One of the fight pastors, John Renken, watches proudly as his very young sons shoot guns. He laughs at one boy when an expended shell strikes the boy in the mouth, making him bleed and cry. Renken is one of those who believe that there’s a “crisis of masculinity” in the U.S. today and that it is the source of most of our social ills. It seems that their love of MMA really stems from a belief that they are reclaiming a “warrior ethos” (their words). They all speak of wanting to “glorify God” in their actions, but doing so appears to consist of doing everything the same way as a secular fighter, only with occasional prayers and public declarations of faith.

fight church paul burress

This is the crisis of modern Christianity summed up, really. So many are sold on the idea that they are involved in an epic war between good and evil, but wars of the spirit involve very little actual fighting. Much of Christian culture involves boostering mundane activities with seriousness and battle rhetoric. You see it in the support for Tim Tebow, for instance. Any setback to his career isn’t sports as usual — it’s persecution. Branching this into cage fighting seems like a natural, if literal, extension. There are other voices in the doc that dispute the idea that there’s anything godly about MMA, chiefly a Catholic priest who’s involved in maintaining New York’s ban on the sport. But the rising popularity of “fight churches” suggests that the trend will only grow over time.

Of course, the idea of reclaiming American masculinity is not strictly a Christian one. Sports are often spoken of in warlike terms in our culture, with athletes referred to as gladiators and games as battles. So many fans live vicariously through these events, and these characters are no different. In one sequence, Renken decides to come out of retirement to fight a man who insulted his wife on Facebook, in some absurd parody of old-fashioned “honorable” behavior filtered through the exceptionally low stakes of conflict in middle American life. In one hilarious scene, he’s so beleaguered by his workout that he must take a break from an interview to projectile vomit.

Directors Daniel Junge (an Oscar winner for his 2012 short Saving Face) and Bryan Storkel (Holy Rollers: The True Story of Card Counting Christians) utilize the standard hands-off approach, mostly letting their subjects speak for themselves. The choice of music occasionally games the mood against the characters, though, such as the uneasy tones that play when Renken takes his sons out shooting. The production is so low-key that sporadic stylistic flourishes feel awkward. Referring again to the shooting scene, the action goes into slow motion as one boy takes aim and fires.
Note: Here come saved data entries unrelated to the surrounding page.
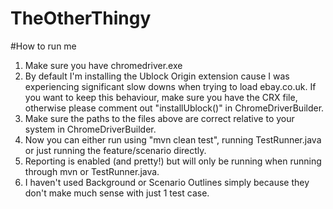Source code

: # TheOtherThingy

#How to run me

1) Make sure you have chromedriver.exe
2) By default I'm installing the Ublock Origin extension cause I was experiencing significant slow downs when
trying to load ebay.co.uk. If you want to keep this behaviour, make sure you have the CRX file, otherwise please comment
out "installUblock()" in ChromeDriverBuilder.
3) Make sure the paths to the files above are correct relative to your system in ChromeDriverBuilder.
4) Now you can either run using "mvn clean test", running TestRunner.java or just running the feature/scenario directly.
5) Reporting is enabled (and pretty!) but will only be running when running through mvn or TestRunner.java.
6) I haven't used Background or Scenario Outlines simply because they don't make much sense with just 1 test case.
As someone who is avowedly in favor of formalistic bravery in documentary filmmaking, I generally approve of such touches. But when they come so infrequently, they just stick out rather than add to the experience. And diversions concerning the effort to legalize MMA in New York feel more like an attempt to pad out the runtime than anything else.

Fight Church is an interesting look at Christianity and masculinity in America today and how the two intersect. It’s another doc that’s content to stick with and dig around in its subject for a bit, without ever getting too deep. It does, however, capture enough little moments that can provoke further discussion, even if it never capitalizes on them on its own.